MMR Leaf Data: off-by-one error in beefy_next_authority_set
A given Leaf with MMR 0-based leaf index N-1 is constructed and added to MMR during construction of block N here.
The Leaf data/contents can be seen populated here and it consists of:
// contents for leaf index <N-1> added by block <N>
MmrLeaf {
version: <leaf-data-format-version>,
(
parent_num: <N-1>,
parent_hash: <hash_of_<N-1>>,
),
extra_data: <para_heads_of_<N-1>>,
next_auth_set: <next_auth_set_of<N>>,
}
While this is not a show-stopper - (light)clients can simply handle this in their code - it introduces cognitive complexity and code logic corner cases.
We could avoid this and make it easier for users by changing Leaf<N-1> contents to:
// contents for leaf index <N-1> added by block <N>
MmrLeaf {
version: <leaf-data-format-version>,
(
parent_num: <N-1>,
parent_hash: <hash_of_<N-1>>,
),
extra_data: <para_heads_of_<N-1>>,
- next_auth_set: <next_auth_set_of<N>>,
+ next_auth_set: <next_auth_set_of<N-1>>,
}
AFAICT an easy fix is to move Mmr: pallet_mmr before pallet_session so that it builds its leaf before session is rotated.
But I would prefer a fix contained in pallet_mmr itself since above is prone to developer error when adding pallet_mmr to their runtime.
AFAICT an easy fix is to move Mmr: pallet_mmr before pallet_session so that it builds its leaf before session is rotated.
So since session is rotated prior to leaf construction currently, next_auth_set: <next_auth_set_of<N>> (i.e. Pallet::<T>::beefy_next_authorities()) can be distinct on forks of depth 1?
We haven't really been affected by this off-by-one issue while developing our light client (or we just worked around it).
The proposed change may affect how our light client detects authority handovers.
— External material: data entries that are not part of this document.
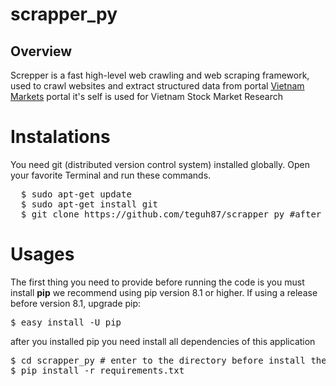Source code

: # scrapper_py

## Overview

Screpper is a fast high-level web crawling and web scraping framework, 
used to crawl websites and extract structured data from portal 
<a href="http://stock.vietnammarkets.com/vietnam-stock-market.php">Vietnam Markets</a>
portal it's self is used for Vietnam Stock Market Research

# Instalations
You need git (distributed version control system) installed globally. Open your favorite Terminal and run these commands.
<pre>
  $ sudo apt-get update
  $ sudo apt-get install git
  $ git clone https://github.com/teguh87/scrapper_py #after git installation just fetch all using git clone
</pre>

# Usages
The first thing you need to provide before running the code is you must install <b>pip</b>
we recommend using pip version 8.1 or higher. If using a release before version 8.1, upgrade pip:
<pre>
$ easy_install -U pip
</pre>

after you installed pip you need install all dependencies of this application
<pre>
$ cd scrapper_py # enter to the directory before install the dependancies
$ pip install -r requirements.txt
</pre>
But I have a feeling there shouldn't be any impact. If there is we can update our code.
Some background on our light client: It receives updates like the following at the start of every beefy session (Assume a session length of 10 blocks). Each update contains the beefy commitment for block N (first block of session) and the MMR leaf for block N-1 (last block of the previous session).
Update:
BeefyCommitment(block=11) { validatorSetId: 1, ... }
MmrLeaf(block=10) { nextValidatorSetId: 2, ...}
Update:
BeefyCommitment(block=21) { validatorSetId: 2, ... }
MmrLeaf(block=20) { nextvalidatorSetId: 3, ... }
Update:
BeefyCommitment(block=31) { validatorSetId: 3, ... }
MmrLeaf(block=30) { nextvalidatorSetId: 4, ... }
The light client knows it can perform an authority handover when the latest update contains a leaf.nextValidatorSetId that is greater than that of the previously observed value (See code here).
AFAICT an easy fix is to move Mmr: pallet_mmr before pallet_session so that it builds its leaf before session is rotated.
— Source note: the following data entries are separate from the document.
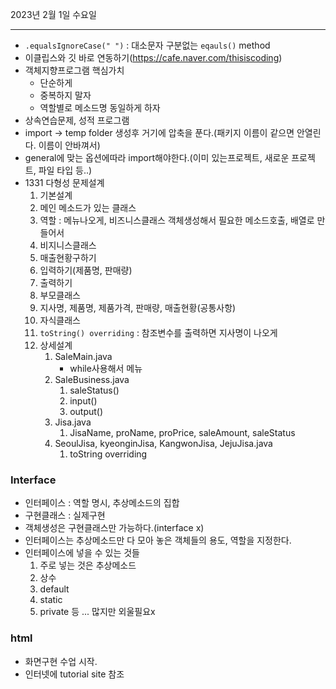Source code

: 2023년 2월 1일 수요일

---

- `.equalsIgnoreCase(" ")` : 대소문자 구분없는 `eqauls()` method
- 이클립스와 깃 바로 연동하기(https://cafe.naver.com/thisiscoding)
- 객체지향프로그램 핵심가치
  - 단순하게
  - 중복하지 말자
  - 역할별로 메소드명 동일하게 하자
- 상속연습문제, 성적 프로그램
- import -> temp folder 생성후 거기에 압축을 푼다.(패키지 이름이 같으면 안열린다. 이름이 안바껴서)
- general에 맞는 옵션에따라 import해야한다.(이미 있는프로젝트, 새로운 프로젝트, 파일 타입 등..)
- 1331 다형성 문제설계
  1. 기본설계
  1. 메인 메소드가 있는 클래스
  1. 역할 : 메뉴나오게, 비즈니스클래스 객체생성해서 필요한 메소드호출, 배열로 만들어서
  1. 비지니스클래스
  1. 매출현황구하기
  1. 입력하기(제품명, 판매량)
  1. 출력하기
  1. 부모클래스
  1. 지사명, 제품명, 제품가격, 판매량, 매출현황(공통사항)
  1. 자식클래스
  1. `toString() overriding` : 참조변수를 출력하면 지사명이 나오게
  1. 상세설계
     1. SaleMain.java
        - while사용해서 메뉴
     2. SaleBusiness.java
        1. saleStatus()
        2. input()
        3. output()
     3. Jisa.java
        1. JisaName, proName, proPrice, saleAmount, saleStatus
     4. SeoulJisa, kyeonginJisa, KangwonJisa, JejuJisa.java
        1. toString overriding

### Interface

- 인터페이스 : 역할 명시, 추상메소드의 집합
- 구현클래스 : 실제구현
- 객체생성은 구현클래스만 가능하다.(interface x)
- 인터페이스는 추상메소드만 다 모아 놓은 객체들의 용도, 역할을 지정한다.
- 인터페이스에 넣을 수 있는 것들
  1. 주로 넣는 것은 추상메소드
  2. 상수
  3. default
  4. static
  5. private 등 ... 많지만 외울필요x

### html

- 화면구현 수업 시작.
- 인터넷에 tutorial site 참조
So since session is rotated prior to leaf construction currently,
next_auth_set: <next_auth_set_of<N>>(i.e.Pallet::<T>::beefy_next_authorities()) can be distinct on forks of depth 1?
There is no issue for forks in either option (current behavior & suggested change) because the validator set is identical for blocks at height N (or N+1, ..., N+m) across all forks.
The issue is more about usability in the sense that the BEEFY payload for block N is a MMR root where latest latest leaf is a set of primitives coming from a mix of blocks N-1 and N; it could be simplified to:
(block numbers are 1-indexed whereas leaf indexes are 0-indexed)
BEEFY payload for block N contains MMR root built from leaves indexed L in 0..=N-1, with each Leaf index L containing primitives coming exclusively from block number L.
At block N, the latest leaf L=N-1 contains primitives values pertaining to block N-1 (instead of some from N-1 and some from N).
Marking this as "Some day maybe" since existing clients already successfully handle current behavior.
actually have encountered this issue and i created this pr as a fix: https://github.com/paritytech/substrate/pull/10907
actually have encountered this issue and i created this pr as a fix: #10907
this is actually something different - by building leaf on_finalize() you actually get:
// contents for leaf index <N-1> added by block <N>
MmrLeaf {
version: <leaf-data-format-version>,
(
parent_num: <N-1>,
parent_hash: <hash_of_<N-1>>,
),
- extra_data: <para_heads_of_<N-1>>,
+ extra_data: <para_heads_of_<N>>,
next_auth_set: <next_auth_set_of<N>>,
}
and at this point you also run into trouble with 1-block deep forks writing different leaf contents to offchain db for same (parent, pos) key.
The offchain-db thing can be fixed by also doing https://github.com/paritytech/substrate/issues/11799.
@seunlanlege Is the mixed layout of MmrLeaf above really better?
Isn't light-client code simpler if it simply references leaf index N when interested in extra_data of block N?
(i.e. for N=5: leaf index 5 is the leaf added by block 6 containing extra_data of block 5)
Isn't light-client code simpler if it simply references leaf index N when interested in extra_data of block N?
So you're correct that this makes sense, but only from a leaf index perspective.
But light clients won't be tracking leaf indexes, they'll be tracking block heights.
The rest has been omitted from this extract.